Background & objective: In North America, infections are the leading cause of mortality in children ages younger than 5 years old, accounting for over 30% of deaths. Tumor necrosis factor inhibitors (TNFi’s) are important drugs in the treatment of rheumatoid arthritis (RA), being used in one-third of patients. Because animal studies did not show fetal risk, TNFi’s have been commonly—and increasingly used—during pregnancy, now prescribed in 20% of RA pregnancies, representing a threefold increase over the past 10 years.
Despite existing concerns that these potent drugs may cause immunosuppression, data on the risk of serious infection in exposed offspring are limited. During pregnancy, active transplacental transport of maternal circulating immunoglobulins (IgG) through their Fc portion takes place. TNFi’s are all monoclonal IgG with an Fc part, except for etanercept and certolizumab, and most TNFi’s are actively transported across the placenta, with some reaching higher fetal than maternal blood levels.
Vinet et al. set out to evaluate the risk of serious infections in children of women with RA exposed to TNFi’s in the gestational period compared with unexposed offspring of women with RA, as well as to children from the general population.

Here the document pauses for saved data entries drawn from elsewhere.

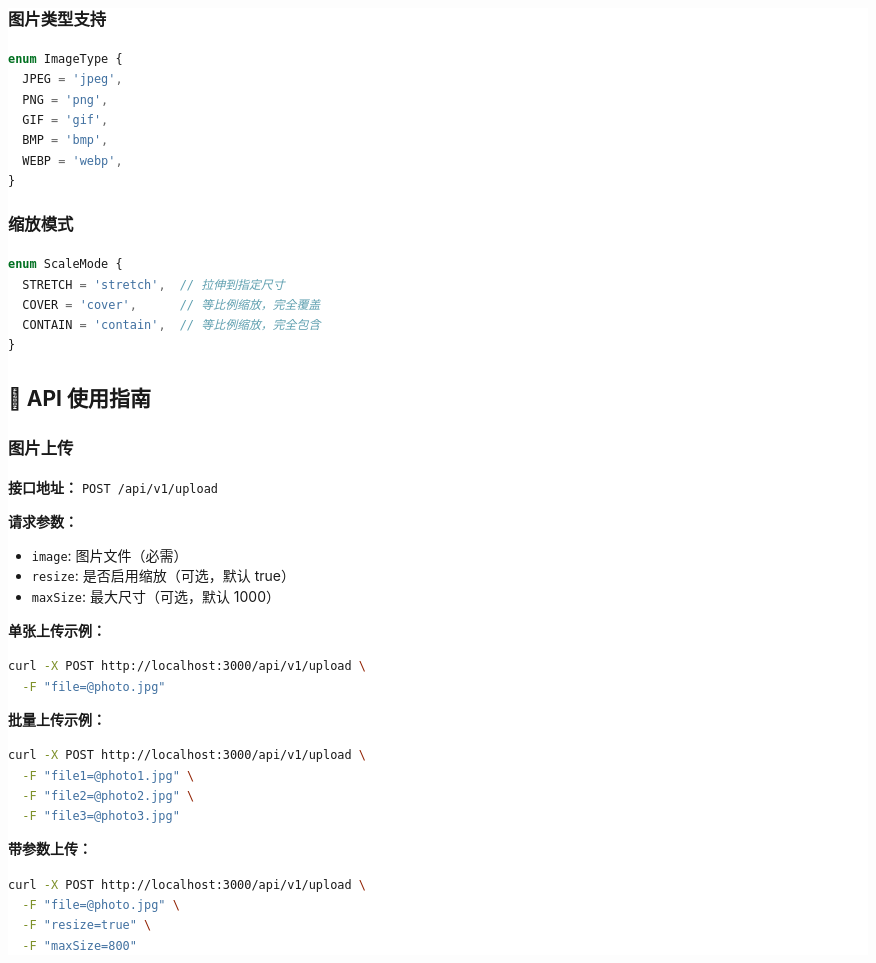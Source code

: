 ### 图片类型支持

```typescript
enum ImageType {
  JPEG = 'jpeg',
  PNG = 'png',
  GIF = 'gif',
  BMP = 'bmp',
  WEBP = 'webp',
}
```

### 缩放模式

```typescript
enum ScaleMode {
  STRETCH = 'stretch',  // 拉伸到指定尺寸
  COVER = 'cover',      // 等比例缩放，完全覆盖
  CONTAIN = 'contain',  // 等比例缩放，完全包含
}
```

## 📝 API 使用指南

### 图片上传

**接口地址：** `POST /api/v1/upload`

**请求参数：**
- `image`: 图片文件（必需）
- `resize`: 是否启用缩放（可选，默认 true）
- `maxSize`: 最大尺寸（可选，默认 1000）

**单张上传示例：**
```bash
curl -X POST http://localhost:3000/api/v1/upload \
  -F "file=@photo.jpg"
```

**批量上传示例：**
```bash
curl -X POST http://localhost:3000/api/v1/upload \
  -F "file1=@photo1.jpg" \
  -F "file2=@photo2.jpg" \
  -F "file3=@photo3.jpg"
```

**带参数上传：**
```bash
curl -X POST http://localhost:3000/api/v1/upload \
  -F "file=@photo.jpg" \
  -F "resize=true" \
  -F "maxSize=800"
```
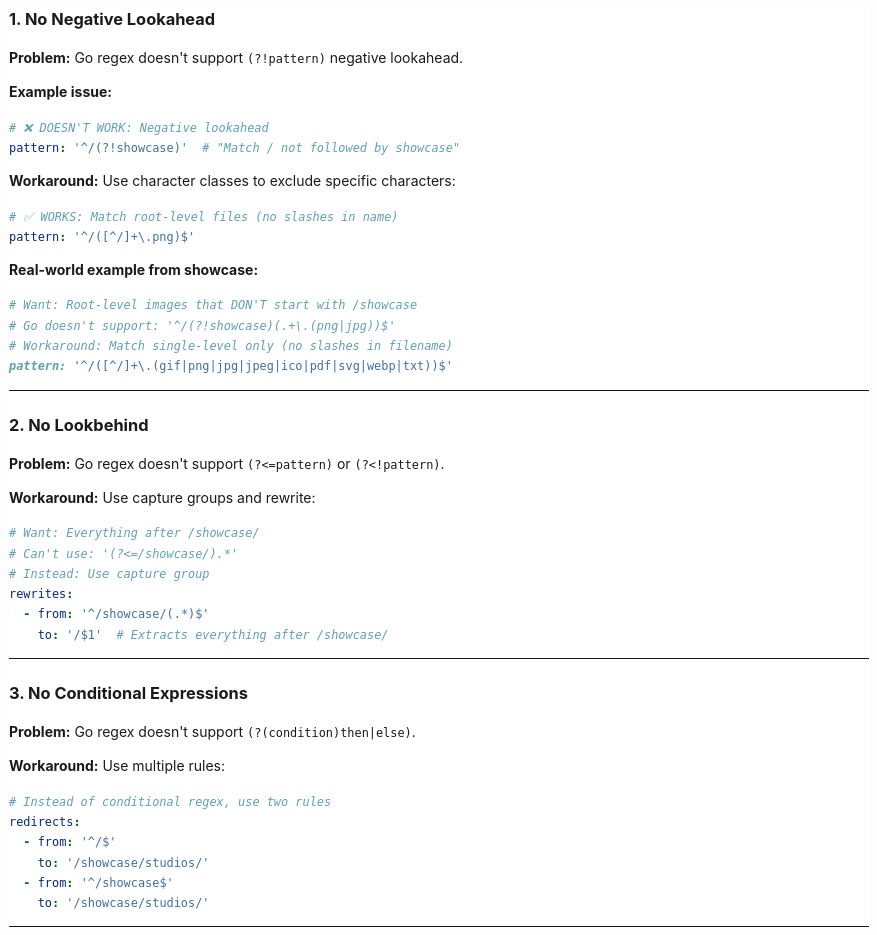 ### 1. No Negative Lookahead

**Problem:** Go regex doesn't support `(?!pattern)` negative lookahead.

**Example issue:**
```yaml
# ❌ DOESN'T WORK: Negative lookahead
pattern: '^/(?!showcase)'  # "Match / not followed by showcase"
```

**Workaround:** Use character classes to exclude specific characters:

```yaml
# ✅ WORKS: Match root-level files (no slashes in name)
pattern: '^/([^/]+\.png)$'
```

**Real-world example from showcase:**
```ruby
# Want: Root-level images that DON'T start with /showcase
# Go doesn't support: '^/(?!showcase)(.+\.(png|jpg))$'
# Workaround: Match single-level only (no slashes in filename)
pattern: '^/([^/]+\.(gif|png|jpg|jpeg|ico|pdf|svg|webp|txt))$'
```

---

### 2. No Lookbehind

**Problem:** Go regex doesn't support `(?<=pattern)` or `(?<!pattern)`.

**Workaround:** Use capture groups and rewrite:

```yaml
# Want: Everything after /showcase/
# Can't use: '(?<=/showcase/).*'
# Instead: Use capture group
rewrites:
  - from: '^/showcase/(.*)$'
    to: '/$1'  # Extracts everything after /showcase/
```

---

### 3. No Conditional Expressions

**Problem:** Go regex doesn't support `(?(condition)then|else)`.

**Workaround:** Use multiple rules:

```yaml
# Instead of conditional regex, use two rules
redirects:
  - from: '^/$'
    to: '/showcase/studios/'
  - from: '^/showcase$'
    to: '/showcase/studios/'
```

---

Methods: These researchers used U.S. claim data (2011–2015) to identify 2,989 offspring born to women who have RA and a randomly selected group of 14,596 control children, matched ≥4:1 for maternal age, year of delivery and state of residence. The researchers defined TNFi exposure based on one or more filled prescriptions during pregnancy. They ascertained serious infections based on one or more hospitalizations, with infection as a primary diagnosis, at 12 months or younger. They performed multivariable analyses, adjusting for maternal demographics, comorbidities, pregnancy complications and drugs.

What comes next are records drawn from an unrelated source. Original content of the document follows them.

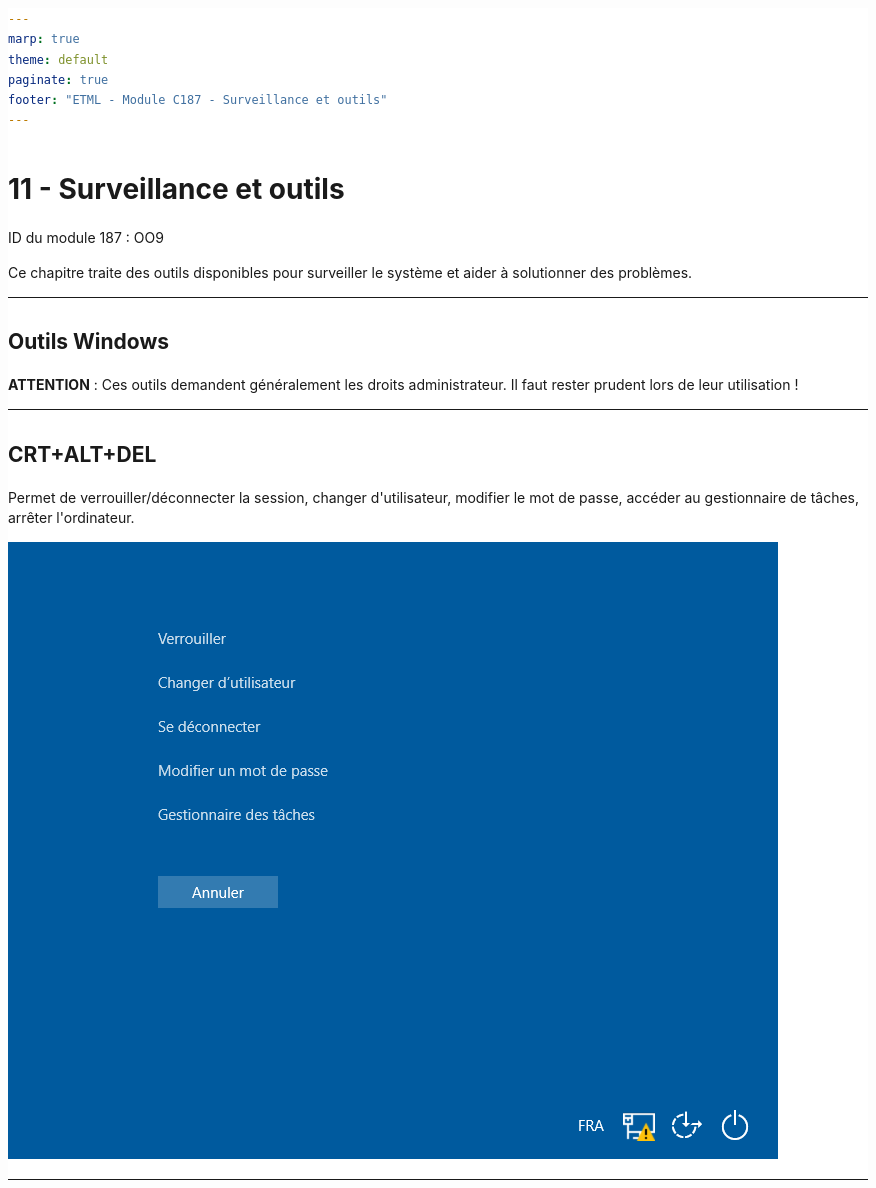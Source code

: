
 ```yaml
---
marp: true
theme: default
paginate: true
footer: "ETML - Module C187 - Surveillance et outils"
---
```



# 11 - Surveillance et outils

ID du module 187 : OO9

Ce chapitre traite des outils disponibles pour surveiller le système et aider à solutionner des problèmes.

---

## Outils Windows

**ATTENTION** : Ces outils demandent généralement les droits administrateur. Il faut rester prudent lors de leur utilisation !

---

## CRT+ALT+DEL

Permet de verrouiller/déconnecter la session, changer d'utilisateur, modifier le mot de passe, accéder au gestionnaire de tâches, arrêter l'ordinateur.

![height:500px](./img/Capt-crt-alt-del.PNG)

---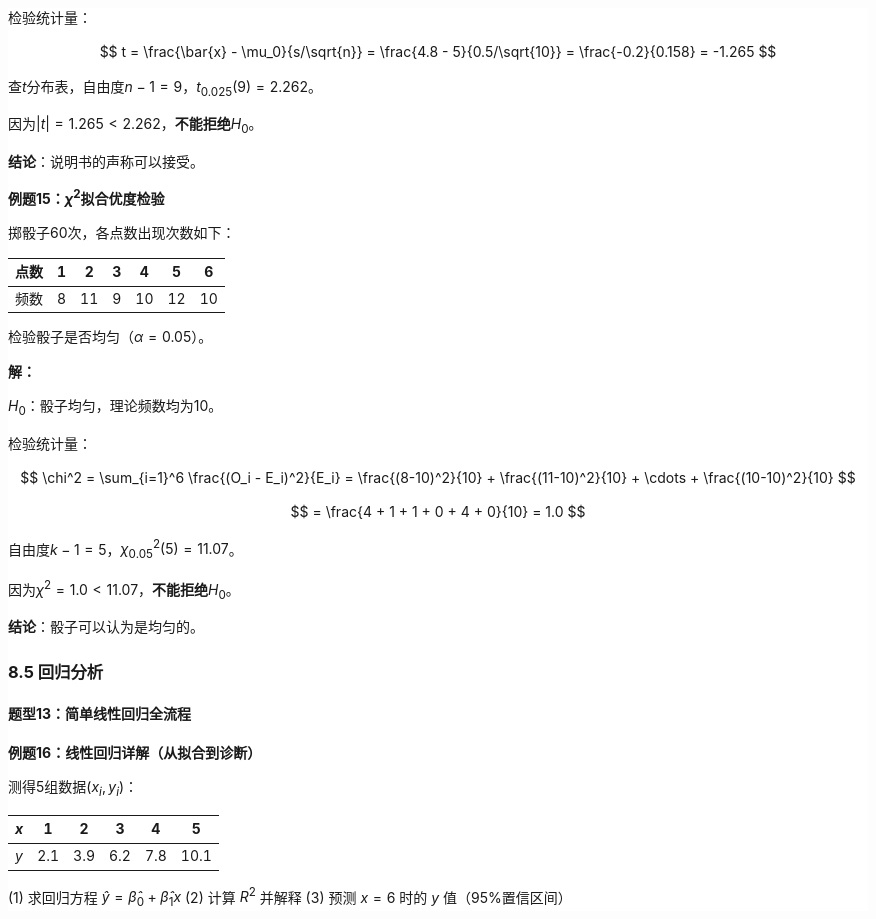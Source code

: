 检验统计量：

$$
t = \frac{\bar{x} - \mu_0}{s/\sqrt{n}} = \frac{4.8 - 5}{0.5/\sqrt{10}} = \frac{-0.2}{0.158} = -1.265
$$

查$t$分布表，自由度$n-1=9$，$t_{0.025}(9) = 2.262$。

因为$|t| = 1.265 < 2.262$，**不能拒绝**$H_0$。

**结论**：说明书的声称可以接受。

**例题15：$\chi^2$拟合优度检验**

掷骰子60次，各点数出现次数如下：

| 点数 | 1 | 2 | 3 | 4 | 5 | 6 |
|------|---|---|---|---|---|---|
| 频数 | 8 | 11 | 9 | 10 | 12 | 10 |

检验骰子是否均匀（$\alpha = 0.05$）。

**解：**

$H_0$：骰子均匀，理论频数均为10。

检验统计量：

$$
\chi^2 = \sum_{i=1}^6 \frac{(O_i - E_i)^2}{E_i} = \frac{(8-10)^2}{10} + \frac{(11-10)^2}{10} + \cdots + \frac{(10-10)^2}{10}
$$

$$
= \frac{4 + 1 + 1 + 0 + 4 + 0}{10} = 1.0
$$

自由度$k-1 = 5$，$\chi^2_{0.05}(5) = 11.07$。

因为$\chi^2 = 1.0 < 11.07$，**不能拒绝**$H_0$。

**结论**：骰子可以认为是均匀的。

### 8.5 回归分析

#### 题型13：简单线性回归全流程

**例题16：线性回归详解（从拟合到诊断）**

测得5组数据$(x_i, y_i)$：

| $x$ | 1 | 2 | 3 | 4 | 5 |
|-----|---|---|---|---|---|
| $y$ | 2.1 | 3.9 | 6.2 | 7.8 | 10.1 |

(1) 求回归方程 $\hat{y} = \hat{\beta}_0 + \hat{\beta}_1 x$
(2) 计算 $R^2$ 并解释
(3) 预测 $x=6$ 时的 $y$ 值（95%置信区间）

Results: Among RA offspring, 380 (12.7%) were exposed to TNFi’s during pregnancy. At 2%, the rate of serious infections in RA offspring with no TNFi exposure was similar to non-RA offspring (1.9%); the percentage of serious infections in RA offspring with TNFi exposure was 3.2%. In multivariable analyses, the researchers could not establish an increased risk of serious infections in RA offspring exposed to TNFi’s compared with unexposed offspring of women with RA or RA offspring unexposed to TNFi.

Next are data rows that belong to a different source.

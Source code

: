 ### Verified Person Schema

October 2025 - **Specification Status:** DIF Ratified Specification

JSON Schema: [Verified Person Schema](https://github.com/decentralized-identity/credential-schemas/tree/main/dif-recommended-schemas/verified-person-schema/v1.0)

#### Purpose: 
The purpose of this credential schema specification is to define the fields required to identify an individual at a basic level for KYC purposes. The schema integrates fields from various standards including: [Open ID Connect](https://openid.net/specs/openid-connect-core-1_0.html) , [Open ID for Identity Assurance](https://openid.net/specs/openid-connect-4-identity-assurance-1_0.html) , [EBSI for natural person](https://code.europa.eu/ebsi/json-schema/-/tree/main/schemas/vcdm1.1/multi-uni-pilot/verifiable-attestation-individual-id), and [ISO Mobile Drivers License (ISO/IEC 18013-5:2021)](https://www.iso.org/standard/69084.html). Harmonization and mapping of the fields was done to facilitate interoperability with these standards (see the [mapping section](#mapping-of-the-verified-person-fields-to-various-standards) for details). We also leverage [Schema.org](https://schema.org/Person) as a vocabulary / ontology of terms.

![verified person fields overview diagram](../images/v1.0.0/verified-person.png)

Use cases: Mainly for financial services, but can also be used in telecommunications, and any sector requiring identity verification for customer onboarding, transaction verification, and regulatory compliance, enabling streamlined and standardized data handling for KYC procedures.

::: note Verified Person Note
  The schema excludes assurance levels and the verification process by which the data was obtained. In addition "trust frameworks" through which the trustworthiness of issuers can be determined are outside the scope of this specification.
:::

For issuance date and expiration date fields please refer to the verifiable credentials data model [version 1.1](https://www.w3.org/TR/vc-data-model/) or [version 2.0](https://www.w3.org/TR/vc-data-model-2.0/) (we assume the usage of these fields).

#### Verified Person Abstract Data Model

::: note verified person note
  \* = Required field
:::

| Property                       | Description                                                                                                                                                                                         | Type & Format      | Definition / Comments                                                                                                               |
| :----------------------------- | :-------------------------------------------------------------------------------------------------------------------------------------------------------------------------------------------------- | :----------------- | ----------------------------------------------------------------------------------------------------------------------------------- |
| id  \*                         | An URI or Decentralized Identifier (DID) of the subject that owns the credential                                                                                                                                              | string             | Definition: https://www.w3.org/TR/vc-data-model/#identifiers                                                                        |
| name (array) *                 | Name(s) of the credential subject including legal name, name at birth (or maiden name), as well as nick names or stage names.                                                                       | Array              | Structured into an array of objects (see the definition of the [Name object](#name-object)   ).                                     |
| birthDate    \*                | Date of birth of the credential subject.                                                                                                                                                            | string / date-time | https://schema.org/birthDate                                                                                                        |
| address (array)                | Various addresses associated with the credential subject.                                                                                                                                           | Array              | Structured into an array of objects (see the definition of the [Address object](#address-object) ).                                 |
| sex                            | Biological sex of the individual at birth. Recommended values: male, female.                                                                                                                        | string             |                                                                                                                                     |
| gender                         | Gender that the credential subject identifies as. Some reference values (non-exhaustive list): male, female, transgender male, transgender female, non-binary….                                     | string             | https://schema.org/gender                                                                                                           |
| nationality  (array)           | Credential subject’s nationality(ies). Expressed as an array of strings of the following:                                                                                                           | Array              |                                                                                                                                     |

Conclusion: These researchers did not demonstrate a marked excess risk for serious infections in RA offspring exposed to TNFi’s during pregnancy when compared with unexposed offspring of women with RA or general population controls. However, they could not exclude a differential risk according to specific TNFi, with infliximab potentially resulting in a threefold increase in the risk of serious infections compared with other TNFi’s. More studies are needed to further evaluate if the risk of serious infections in exposed offspring is influenced by individual TNFi characteristics.